How do we derive the part due to diffusion, above and below the flat part? I think it can only be done numerically with a method like TLM. But do you know an analytical solution? Maybe something based on Hyugens principle, so we get a chance to understand how the principle accounts for collimated waves?

Last edited by a moderator: May 3, 2017
15. Mar 27, 2008

### Claude Bile

Firstly, I think you mean diffraction (not diffusion).

It is possible to get a solution analytically by solving the scalar wave equation and using the paraxial approximation $d^2E/dz^2 = 0$. You do however need to make some assumptions about the solution (that it is beam-like for example). Note too that since the solution is a scalar function, it does not take into account vector effects such as polarisation.

Claude.

16. Mar 28, 2008

### Andy Resnick

I don't understand the picture- there's a point source within a long tube, the interior walls of which are covered by absorbent material?

Usually, when an incoherent source is used, people work in terms of the intensity instead of the field.

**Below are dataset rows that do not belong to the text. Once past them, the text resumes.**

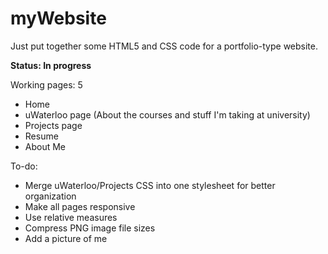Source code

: myWebsite
=========

Just put together some HTML5 and CSS code for a portfolio-type website.

**Status: In progress**

Working pages: 5
  - Home
  - uWaterloo page (About the courses and stuff I'm taking at university)
  - Projects page
  - Resume
  - About Me
  
To-do:
  - Merge uWaterloo/Projects CSS into one stylesheet for better organization
  - Make all pages responsive
  - Use relative measures
  - Compress PNG image file sizes
  - Add a picture of me

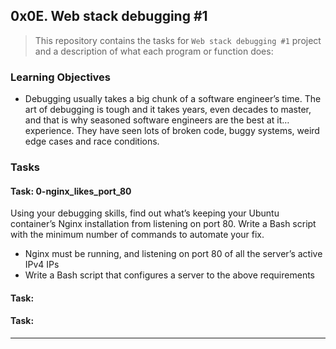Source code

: ## 0x0E. Web stack debugging #1

> This repository contains the tasks for `Web stack debugging #1` project and a description of what each program or function does:

### Learning Objectives

* Debugging usually takes a big chunk of a software engineer’s time. The art of debugging is tough and it takes years, even decades to master, and that is why seasoned software engineers are the best at it… experience. They have seen lots of broken code, buggy systems, weird edge cases and race conditions.

### Tasks

#### Task: 0-nginx_likes_port_80
Using your debugging skills, find out what’s keeping your Ubuntu container’s Nginx installation from listening on port 80. Write a Bash script with the minimum number of commands to automate your fix.
* Nginx must be running, and listening on port 80 of all the server’s active IPv4 IPs
* Write a Bash script that configures a server to the above requirements

#### Task: 


#### Task: 



___


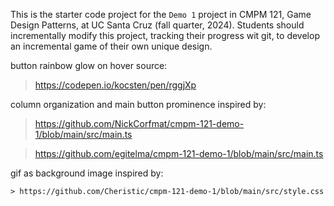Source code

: This is the starter code project for the `Demo 1` project in CMPM 121, Game Design Patterns, at UC Santa Cruz (fall quarter, 2024). Students should incrementally modify this project, tracking their progress wit git, to develop an incremental game of their own unique design.

button rainbow glow on hover source:

> https://codepen.io/kocsten/pen/rggjXp

column organization and main button prominence inspired by: 

> https://github.com/NickCorfmat/cmpm-121-demo-1/blob/main/src/main.ts 

> https://github.com/egitelma/cmpm-121-demo-1/blob/main/src/main.ts


gif as background image inspired by:

    > https://github.com/Cheristic/cmpm-121-demo-1/blob/main/src/style.css
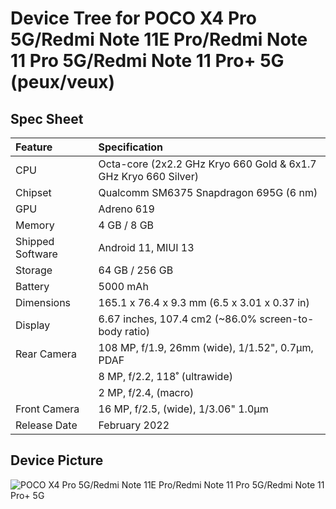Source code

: #  Device Tree for POCO X4 Pro 5G/Redmi Note 11E Pro/Redmi Note 11 Pro 5G/Redmi Note 11 Pro+ 5G (peux/veux)

## Spec Sheet

| Feature                 | Specification                                                              |
| :---------------------- | :--------------------------------                                          |
| CPU                     | Octa-core (2x2.2 GHz Kryo 660 Gold & 6x1.7 GHz Kryo 660 Silver)            |
| Chipset                 | Qualcomm SM6375 Snapdragon 695G (6 nm)                                     |
| GPU                     | Adreno 619                                                                 |
| Memory                  | 4 GB / 8 GB                                                                |
| Shipped Software        | Android 11, MIUI 13                                                        |
| Storage                 | 64 GB / 256 GB                                                             |
| Battery                 | 5000 mAh                                                                   |
| Dimensions              | 165.1 x 76.4 x 9.3 mm (6.5 x 3.01 x 0.37 in)                               |
| Display                 | 6.67 inches, 107.4 cm2 (~86.0% screen-to-body ratio)                       |
| Rear Camera             | 108 MP, f/1.9, 26mm (wide), 1/1.52", 0.7µm, PDAF                           |
|                         | 8 MP, f/2.2, 118˚ (ultrawide)                                              |
|                         | 2 MP, f/2.4, (macro)                                                       |
| Front Camera            | 16 MP, f/2.5, (wide), 1/3.06" 1.0µm                                        |
| Release Date            | February 2022                                                              |

## Device Picture

![POCO X4 Pro 5G/Redmi Note 11E Pro/Redmi Note 11 Pro 5G/Redmi Note 11 Pro+ 5G](https://fdn2.gsmarena.com/vv/pics/xiaomi/xiaomi-poco-x4-pro-2.jpg "POCO X4 Pro 5G/Redmi Note 11E Pro/Redmi Note 11 Pro 5G/Redmi Note 11 Pro+ 5G")
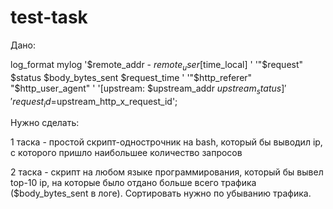 # test-task
Дано:

log_format mylog       '$remote_addr - $remote_user [$time_local] '
'"$request" $status $body_bytes_sent $request_time '
'"$http_referer" "$http_user_agent" '
'[upstream: $upstream_addr $upstream_status] '
'request_id=$upstream_http_x_request_id';

Нужно сделать:

1 таска - простой скрипт-однострочник на bash, который бы выводил ip, с которого пришло наибольшее количество запросов

2 таска - скрипт на любом языке программирования, который бы вывел top-10 ip, на которые было отдано больше всего трафика ($body_bytes_sent в логе). Сортировать нужно по убыванию трафика.
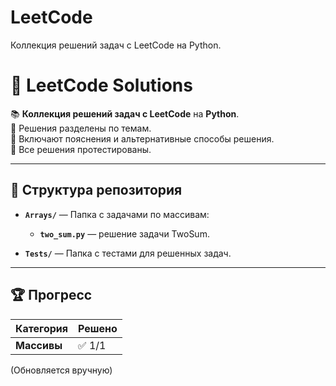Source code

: # LeetCode
Коллекция решений задач с LeetCode на Python. 
# 🚀 LeetCode Solutions

📚 **Коллекция решений задач с LeetCode** на **Python**.  
🔹 Решения разделены по темам.  
🔹 Включают пояснения и альтернативные способы решения.  
🔹 Все решения протестированы.

---

## 📁 **Структура репозитория**

- **`Arrays/`** — Папка с задачами по массивам:
    - **`two_sum.py`** — решение задачи TwoSum.

- **`Tests/`** — Папка с тестами для решенных задач.

---

## 🏆 **Прогресс**

| Категория             | Решено |
|----------------------|-------|
| **Массивы**         | ✅ 1/1 |

(Обновляется вручную)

In this case, sometimes people speak of the 'diffusion' of energy (intensity) rather than diffraction (field). They are similar concepts, but lead to very different and surprising results: for example, using incoherent light when imaging can provide twice the resolution over using coherent illumination.

17. Mar 28, 2008

### Ulysees

Exactly. The curved edges of the beam that are labeled "diffusion" are not rays of light, they are just the edges beyond which the intensity is below a threshold.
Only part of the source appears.